When waking affine, check for an idle shared cache, and if
found, wake to that CPU/sibling instead of the waker's CPU.
This improves pgsql+oltp ramp up by roughly 8%. Possibly more
for other loads, depending on overlap. The trade-off is a
roughly 1% peak downturn if tasks are truly synchronous.
Signed-off-by: Mike Galbraith <efault@gmx.de>
Cc: Arjan van de Ven <arjan@infradead.org>
Cc: Peter Zijlstra <peterz@infradead.org>
Cc: <stable@kernel.org>
LKML-Reference: <
1256654138.17752.7.camel@marge.simson.net>
Signed-off-by: Ingo Molnar <mingo@elte.hu>
                                want_sd = 0;
                }
 
-               if (want_affine && (tmp->flags & SD_WAKE_AFFINE) &&
-                   cpumask_test_cpu(prev_cpu, sched_domain_span(tmp))) {
+               if (want_affine && (tmp->flags & SD_WAKE_AFFINE)) {
+                       int candidate = -1, i;
 
-                       affine_sd = tmp;
-                       want_affine = 0;
+                       if (cpumask_test_cpu(prev_cpu, sched_domain_span(tmp)))

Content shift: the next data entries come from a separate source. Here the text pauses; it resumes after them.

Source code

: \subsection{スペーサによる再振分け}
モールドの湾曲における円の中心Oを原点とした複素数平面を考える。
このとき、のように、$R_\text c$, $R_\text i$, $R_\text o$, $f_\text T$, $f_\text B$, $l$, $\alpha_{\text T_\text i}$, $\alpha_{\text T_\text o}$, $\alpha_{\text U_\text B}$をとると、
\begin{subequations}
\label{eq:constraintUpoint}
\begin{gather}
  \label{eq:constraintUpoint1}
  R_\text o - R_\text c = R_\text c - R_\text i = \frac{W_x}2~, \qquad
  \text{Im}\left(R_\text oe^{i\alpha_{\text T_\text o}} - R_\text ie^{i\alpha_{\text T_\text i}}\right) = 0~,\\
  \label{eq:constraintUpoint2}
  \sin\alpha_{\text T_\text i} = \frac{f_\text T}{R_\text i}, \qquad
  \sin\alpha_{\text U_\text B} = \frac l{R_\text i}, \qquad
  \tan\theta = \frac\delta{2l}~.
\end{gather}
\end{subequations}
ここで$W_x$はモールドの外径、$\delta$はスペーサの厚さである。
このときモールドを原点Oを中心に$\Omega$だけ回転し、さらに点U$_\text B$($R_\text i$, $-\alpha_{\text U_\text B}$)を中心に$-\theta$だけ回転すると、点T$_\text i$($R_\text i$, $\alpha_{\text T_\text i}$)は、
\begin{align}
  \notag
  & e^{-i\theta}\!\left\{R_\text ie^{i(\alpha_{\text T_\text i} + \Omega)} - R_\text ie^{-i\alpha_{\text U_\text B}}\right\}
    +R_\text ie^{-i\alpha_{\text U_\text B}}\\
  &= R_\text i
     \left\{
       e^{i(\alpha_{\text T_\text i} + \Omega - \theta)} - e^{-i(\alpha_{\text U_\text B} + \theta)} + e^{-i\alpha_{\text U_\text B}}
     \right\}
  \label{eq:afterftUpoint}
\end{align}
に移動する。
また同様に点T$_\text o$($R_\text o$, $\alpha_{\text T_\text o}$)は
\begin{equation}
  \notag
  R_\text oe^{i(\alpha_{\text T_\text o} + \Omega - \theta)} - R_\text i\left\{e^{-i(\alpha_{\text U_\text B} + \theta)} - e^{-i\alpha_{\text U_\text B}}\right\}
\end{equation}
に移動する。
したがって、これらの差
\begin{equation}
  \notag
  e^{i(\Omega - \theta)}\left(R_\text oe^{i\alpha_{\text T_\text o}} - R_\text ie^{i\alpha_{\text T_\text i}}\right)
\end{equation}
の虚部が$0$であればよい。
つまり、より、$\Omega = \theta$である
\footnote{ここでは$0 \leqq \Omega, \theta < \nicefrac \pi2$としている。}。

+                               candidate = cpu;
+
+                       /*
+                        * Check for an idle shared cache.
+                        */
+                       if (tmp->flags & SD_PREFER_SIBLING) {
+                               if (candidate == cpu) {
+                                       if (!cpu_rq(prev_cpu)->cfs.nr_running)
+                                               candidate = prev_cpu;
+                               }
+
+                               if (candidate == -1 || candidate == cpu) {
+                                       for_each_cpu(i, sched_domain_span(tmp)) {
+                                               if (!cpu_rq(i)->cfs.nr_running) {
+                                                       candidate = i;
+                                                       break;
+                                               }
+                                       }
+                               }
+                       }
+
+                       if (candidate >= 0) {
+                               affine_sd = tmp;
+                               want_affine = 0;
+                               cpu = candidate;
+                       }
                }
 
                if (!want_sd && !want_affine)